I think the biggest learning curve in my career would have to be dealing with uncertainty, getting comfortable with it and taking measured action despite the uncertainty. I think that whether I’m making decisions about my career path or providing advice to clients or making decisions in the boardroom, there’s always a level of uncertainty about the uncontrollable. Getting comfortable, focusing on controlling the controllable, what you can manage, and then asking the really hard questions about the unknowns and unknowable allows you to kind of find solutions to the challenges that are thrown your way.
- Where would you like to be in 10 years?
In ten years’ time I’d like to see myself obviously evolved from where I am now. At the moment I’m lucky enough to be able to help clients on a day-to-day basis through their periods of change and uncertainty by finding legal solutions to their commercial challenges. I think the next ten years presents an opportunity to continue this, fulfilling a role of helping clients in that way, but also seeking out as many opportunities as I can to self-improve, gain more experience and self-develop.
So, in ten years’ time, I’d like to be in a position where I can continue to contribute to organisations at a board level as well as help clients and contribute to the community where I can.
- Have you had any significant Hunter-based mentors during your career who inspire you?
I’ve been lucky enough to have a number of really significant people that I’ve come across in my career who I’ve learned a lot from, along with the people that I work with at Sparke Helmore and some really strong and incredible senior partners that I’ve been lucky enough to work with.
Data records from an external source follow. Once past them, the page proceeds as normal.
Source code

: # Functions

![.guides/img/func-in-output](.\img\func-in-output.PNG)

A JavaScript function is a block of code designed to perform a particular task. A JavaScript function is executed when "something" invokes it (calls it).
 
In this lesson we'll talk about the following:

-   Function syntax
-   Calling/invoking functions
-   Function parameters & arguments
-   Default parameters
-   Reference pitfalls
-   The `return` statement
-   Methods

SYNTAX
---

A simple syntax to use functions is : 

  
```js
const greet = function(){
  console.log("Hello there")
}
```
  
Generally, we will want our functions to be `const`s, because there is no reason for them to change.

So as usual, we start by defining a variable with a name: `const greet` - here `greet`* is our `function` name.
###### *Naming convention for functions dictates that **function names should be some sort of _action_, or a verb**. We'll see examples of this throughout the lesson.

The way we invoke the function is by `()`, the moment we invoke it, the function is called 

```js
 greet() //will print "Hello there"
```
The people that have inspired me the most have been the ones that have unwavering integrity in what they do, have relentless work ethic, and are really generous with their time. I think those types of people are the greatest role models and they tend to be more inclined to give really constructive feedback to help you develop as a person. And then they’re also really generous with the time that they give to you.
I’ve been lucky enough, as I said, to have a number of people in my life who I’ve drawn a lot from and learnt a lot from just by observing them, but one person that springs to mind when I think about those values is someone that I’ve been lucky enough to work with Professor Bernie Curran. Bernie’s an esteemed academic at the university and is highly regarded in his field. He has been great to work alongside and observe, and has really been a great role model to show me the power of rhetoric to inspire change in others.